Toute la stratégie rhétorique de monsieur Piketty consiste donc à prétexter le fait que notre ordre social a déjà suffisamment altéré la pureté du capitalisme libéral et qu’il n’y a donc aucune honte et aucun risque à aller plus loin. Bien sûr, il y a une part de vérité et de mensonge dans ce récit. Personne ne niera que les social-démocraties du XXe siècle se sont éloignées du libéralisme radical impulsé par la Révolution française et qui a gouverné une bonne partie de l’Europe du XIXe siècle.
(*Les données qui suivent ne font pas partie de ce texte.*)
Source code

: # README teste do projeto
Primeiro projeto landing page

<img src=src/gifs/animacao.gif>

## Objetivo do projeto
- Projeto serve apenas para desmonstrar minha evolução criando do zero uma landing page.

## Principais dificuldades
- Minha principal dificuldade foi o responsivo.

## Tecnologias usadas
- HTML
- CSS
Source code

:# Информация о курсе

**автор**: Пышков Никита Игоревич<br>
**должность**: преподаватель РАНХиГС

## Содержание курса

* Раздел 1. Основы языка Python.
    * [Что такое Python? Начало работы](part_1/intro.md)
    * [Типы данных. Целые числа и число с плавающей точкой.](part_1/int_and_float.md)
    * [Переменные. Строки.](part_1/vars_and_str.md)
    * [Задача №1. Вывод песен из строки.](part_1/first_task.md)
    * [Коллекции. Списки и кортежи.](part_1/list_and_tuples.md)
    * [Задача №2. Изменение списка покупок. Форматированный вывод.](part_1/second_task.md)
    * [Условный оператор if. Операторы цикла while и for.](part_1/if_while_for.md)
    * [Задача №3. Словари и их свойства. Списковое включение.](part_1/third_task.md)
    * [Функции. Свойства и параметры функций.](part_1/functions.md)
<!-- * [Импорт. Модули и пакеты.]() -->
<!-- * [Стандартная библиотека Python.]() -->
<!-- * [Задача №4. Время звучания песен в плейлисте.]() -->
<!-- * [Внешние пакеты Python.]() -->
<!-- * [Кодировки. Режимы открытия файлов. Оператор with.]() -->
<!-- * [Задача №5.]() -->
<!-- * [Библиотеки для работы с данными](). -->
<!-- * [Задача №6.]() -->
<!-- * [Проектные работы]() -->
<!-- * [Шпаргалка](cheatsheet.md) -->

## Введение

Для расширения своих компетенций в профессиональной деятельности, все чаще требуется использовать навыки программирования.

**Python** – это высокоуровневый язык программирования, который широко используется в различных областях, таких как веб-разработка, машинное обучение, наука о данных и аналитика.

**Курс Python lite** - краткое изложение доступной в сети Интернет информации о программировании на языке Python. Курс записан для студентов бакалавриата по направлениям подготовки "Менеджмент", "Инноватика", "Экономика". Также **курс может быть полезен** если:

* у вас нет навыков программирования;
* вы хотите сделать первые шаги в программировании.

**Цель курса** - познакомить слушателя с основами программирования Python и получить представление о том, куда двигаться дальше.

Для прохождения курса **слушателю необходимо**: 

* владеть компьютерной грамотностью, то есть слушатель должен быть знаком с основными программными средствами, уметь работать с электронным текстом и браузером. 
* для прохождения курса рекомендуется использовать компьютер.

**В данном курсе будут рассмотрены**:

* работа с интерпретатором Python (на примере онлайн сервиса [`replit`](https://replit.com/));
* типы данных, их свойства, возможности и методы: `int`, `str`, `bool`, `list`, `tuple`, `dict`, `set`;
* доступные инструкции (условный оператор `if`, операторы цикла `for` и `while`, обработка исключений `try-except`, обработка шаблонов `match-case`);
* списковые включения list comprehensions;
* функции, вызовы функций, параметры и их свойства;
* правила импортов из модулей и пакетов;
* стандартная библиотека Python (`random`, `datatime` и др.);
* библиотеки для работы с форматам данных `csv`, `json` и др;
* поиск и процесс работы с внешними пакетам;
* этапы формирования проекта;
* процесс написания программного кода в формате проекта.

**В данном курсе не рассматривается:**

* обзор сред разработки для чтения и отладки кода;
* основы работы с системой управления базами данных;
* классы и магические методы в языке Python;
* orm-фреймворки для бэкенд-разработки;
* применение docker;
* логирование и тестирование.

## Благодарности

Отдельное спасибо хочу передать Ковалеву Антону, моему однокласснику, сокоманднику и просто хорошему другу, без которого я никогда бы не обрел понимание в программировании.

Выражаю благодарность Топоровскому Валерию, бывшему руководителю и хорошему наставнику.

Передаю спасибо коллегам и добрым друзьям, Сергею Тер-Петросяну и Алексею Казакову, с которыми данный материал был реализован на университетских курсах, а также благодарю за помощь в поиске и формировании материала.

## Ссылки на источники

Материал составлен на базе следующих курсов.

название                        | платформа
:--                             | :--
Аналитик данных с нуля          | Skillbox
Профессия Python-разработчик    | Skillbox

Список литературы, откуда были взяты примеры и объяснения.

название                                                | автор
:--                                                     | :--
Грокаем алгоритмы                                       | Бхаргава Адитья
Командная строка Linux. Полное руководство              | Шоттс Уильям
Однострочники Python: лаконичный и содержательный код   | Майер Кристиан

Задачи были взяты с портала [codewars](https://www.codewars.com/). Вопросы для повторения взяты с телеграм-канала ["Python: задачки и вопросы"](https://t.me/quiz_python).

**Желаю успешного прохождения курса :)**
Toutefois, il faut avoir un certain goût pour le révisionnisme pour prétendre que la prospérité de nos sociétés s’est bâtie sur le compromis social-démocrate. Tout indique plutôt qu’elle s’est construite en dépit de celui-ci. À titre d’exemple, les pays qui ont le plus lentement évolué vers ce compromis – comme la Suisse – sont plus prospères que ceux qui – comme la France – y ont adhéré plus rapidement.
Au-delà de la tentative révisionniste, l’argument de Thomas Piketty est la parfaite illustration des thèses que Friedrich Hayek soutenait dans son ouvrage sur la Route de la servitude. Chaque fois que les sociétés libérales se compromettent un peu avec le collectivisme, elles ouvrent une boîte de Pandore qui libère toutes les idéologies malveillantes. L’économiste français Frédéric Bastiat l’exprimait de manière tout aussi éloquente en énonçant que «protectionnisme, socialisme et communisme ne sont qu’une seule et même plante, à trois périodes diverses de sa croissance».
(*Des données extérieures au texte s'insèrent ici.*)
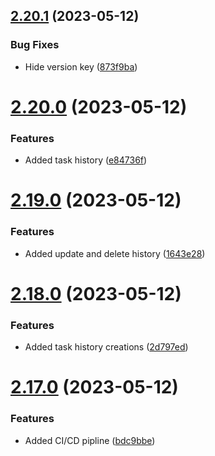 ## [2.20.1](https://github.com/hossainchisty/Task-Tracking-Tool/compare/v2.20.0...v2.20.1) (2023-05-12)


### Bug Fixes

* Hide version key ([873f9ba](https://github.com/hossainchisty/Task-Tracking-Tool/commit/873f9bacea38cbb268a24bf43d14a2a871ac2c03))



# [2.20.0](https://github.com/hossainchisty/Task-Tracking-Tool/compare/v2.19.0...v2.20.0) (2023-05-12)


### Features

* Added task history ([e84736f](https://github.com/hossainchisty/Task-Tracking-Tool/commit/e84736fe85462e0b5745398dd4cdfb38bab5fd81))



# [2.19.0](https://github.com/hossainchisty/Task-Tracking-Tool/compare/v2.18.0...v2.19.0) (2023-05-12)


### Features

* Added update and delete history ([1643e28](https://github.com/hossainchisty/Task-Tracking-Tool/commit/1643e2896d500dde845f7d60ce1cfd3b721638b6))



# [2.18.0](https://github.com/hossainchisty/Task-Tracking-Tool/compare/v2.17.0...v2.18.0) (2023-05-12)


### Features

* Added task history creations ([2d797ed](https://github.com/hossainchisty/Task-Tracking-Tool/commit/2d797ed690131e1a2364f684a5b14164fe8ef563))



# [2.17.0](https://github.com/hossainchisty/Task-Tracking-Tool/compare/v2.16.0...v2.17.0) (2023-05-12)


### Features

* Added CI/CD pipline ([bdc9bbe](https://github.com/hossainchisty/Task-Tracking-Tool/commit/bdc9bbe867f1ad300199ba64847d5690cf1b4843))



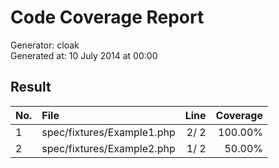 # Code Coverage Report

Generator: cloak  
Generated at: 10 July 2014 at 00:00  

## Result

| No. | File | Line | Coverage |
|:-|:-|-:|-:|
|1|spec/fixtures/Example1.php| 2/ 2|100.00%|
|2|spec/fixtures/Example2.php| 1/ 2| 50.00%|
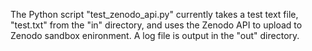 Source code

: The Python script "test_zenodo_api.py" currently takes a test text file, "test.txt" from the "in" directory, and uses the Zenodo API to upload to Zenodo sandbox enironment. A log file is output in the "out" directory. 
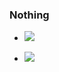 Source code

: ### Nothing
- ![](https://img.shields.io/badge/-PSAT-black)
<!--https://img.shields.io/badge/텍스트-뱃지컬러?style=flat-square&logo=이모지이름&logoColor=white-->
- <img src="https://img.shields.io/badge/Python-3766AB?style=flat-square&logo=Python&logoColor=white"/></a>
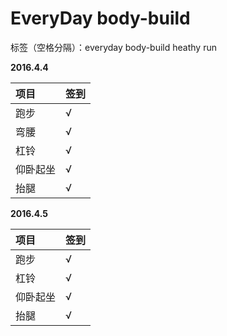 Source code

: ﻿# EveryDay body-build

标签（空格分隔）：everyday body-build heathy run 

**2016.4.4**

项目|签到
:---------------|:---------------
跑步|√|   
弯腰|√|
杠铃|√|
仰卧起坐|√|
抬腿|√|

**2016.4.5**

项目|签到
:---------------|:---------------
跑步|√|
杠铃|√|
仰卧起坐|√|
抬腿|√|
Seule la radicalité libérale peut défaire une radicalité collectiviste. En acceptant des compromis sociaux-démocrates au cours du XXe siècle, les solidaristes*, les néo- et les ordolibéraux*, ainsi que tous les explorateurs d’une troisième voie chimérique entre l’économie dirigée et l’économie de marché ont participé à la déchéance du prestige de la philosophie révolutionnaire qui proclame le caractère absolu, inaliénable et imprescriptible du droit de propriété. C’est désormais sur les ruines de ces compromissions que prospèrent les adversaires des sociétés ouvertes. Et c’est seulement en revenant sur ces compromis qu’ils seront intellectuellement défaits.